____ SOURCE DATA

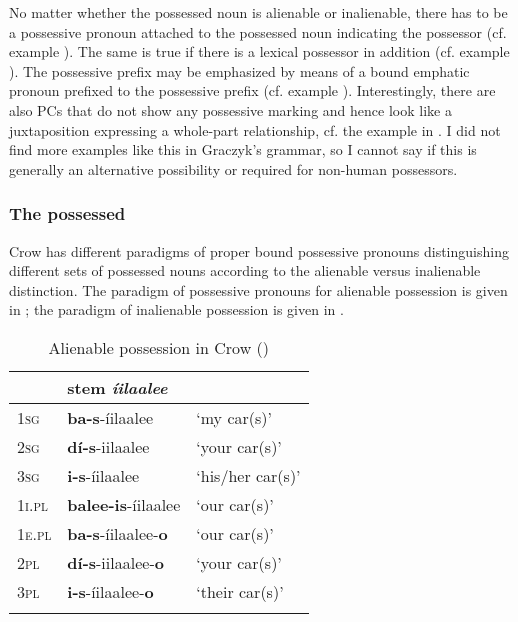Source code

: \documentclass[output=paper]{LSP/langsci}
\begin{document}
No matter whether the possessed noun is alienable or inalienable, there has to be a possessive pronoun attached to the possessed noun indicating the possessor (cf. example ). The same is true if there is a lexical possessor in addition (cf. example ). The possessive prefix may be emphasized by means of a bound emphatic pronoun prefixed to the possessive prefix (cf. example ). Interestingly, there are also PCs that do not show any possessive marking and hence look like a juxtaposition expressing a whole-part relationship, cf. the example in . I did not find more examples like this in Graczyk's grammar, so I cannot say if this is generally an alternative possibility or required for non-human possessors.

\subsubsection{The possessed}
Crow has different paradigms of proper bound possessive pronouns distinguishing different sets of possessed nouns according to the alienable versus inalienable distinction. The paradigm of possessive pronouns for alienable possession is given in ; the paradigm of inalienable possession is given in .

\begin{table}
\caption{Alienable possession in Crow (\citealt[53]{Graczyk2007})} \label{crowalienablepossession}
\begin{tabular}{ l l l}
\lsptoprule
& stem \textit{íilaalee} & \\
\midrule 	
\textsc{1sg} & \textbf{ba-s}-íilaalee	& `my car(s)' \\
 
\textsc{2sg} & \textbf{dí-s}-iilaalee & `your car(s)' \\
 
\textsc{3sg} & \textbf{i-s}-íilaalee & `his/her car(s)' \\
 
\textsc{1i.pl} & \textbf{balee-is}-íilaalee & `our car(s)' \\
 
\textsc{1e.pl} & \textbf{ba-s}-íilaalee-\textbf{o} & `our car(s)' \\
 
\textsc{2pl} & \textbf{dí-s}-iilaalee-\textbf{o} & `your car(s)' \\
 
\textsc{3pl} & \textbf{i-s}-íilaalee-\textbf{o} & `their car(s)' \\
\lspbottomrule
\end{tabular}
\end{table}
\end{document}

________

- **WORK TASK**
Retype the records verbatim, but not their images.

- **RESPONSE AREA**
Source code

: \documentclass[output=paper]{LSP/langsci}
\begin{document}
No matter whether the possessed noun is alienable or inalienable, there has to be a possessive pronoun attached to the possessed noun indicating the possessor (cf. example ). The same is true if there is a lexical possessor in addition (cf. example ). The possessive prefix may be emphasized by means of a bound emphatic pronoun prefixed to the possessive prefix (cf. example ). Interestingly, there are also PCs that do not show any possessive marking and hence look like a juxtaposition expressing a whole-part relationship, cf. the example in . I did not find more examples like this in Graczyk's grammar, so I cannot say if this is generally an alternative possibility or required for non-human possessors.

\subsubsection{The possessed}
Crow has different paradigms of proper bound possessive pronouns distinguishing different sets of possessed nouns according to the alienable versus inalienable distinction. The paradigm of possessive pronouns for alienable possession is given in ; the paradigm of inalienable possession is given in .

\begin{table}
\caption{Alienable possession in Crow (\citealt[53]{Graczyk2007})} \label{crowalienablepossession}
\begin{tabular}{ l l l}
\lsptoprule
& stem \textit{íilaalee} & \\
\midrule 	
\textsc{1sg} & \textbf{ba-s}-íilaalee	& `my car(s)' \\
 
\textsc{2sg} & \textbf{dí-s}-iilaalee & `your car(s)' \\
 
\textsc{3sg} & \textbf{i-s}-íilaalee & `his/her car(s)' \\
 
\textsc{1i.pl} & \textbf{balee-is}-íilaalee & `our car(s)' \\
 
\textsc{1e.pl} & \textbf{ba-s}-íilaalee-\textbf{o} & `our car(s)' \\
 
\textsc{2pl} & \textbf{dí-s}-iilaalee-\textbf{o} & `your car(s)' \\
 
\textsc{3pl} & \textbf{i-s}-íilaalee-\textbf{o} & `their car(s)' \\
\lspbottomrule
\end{tabular}
\end{table}
\end{document}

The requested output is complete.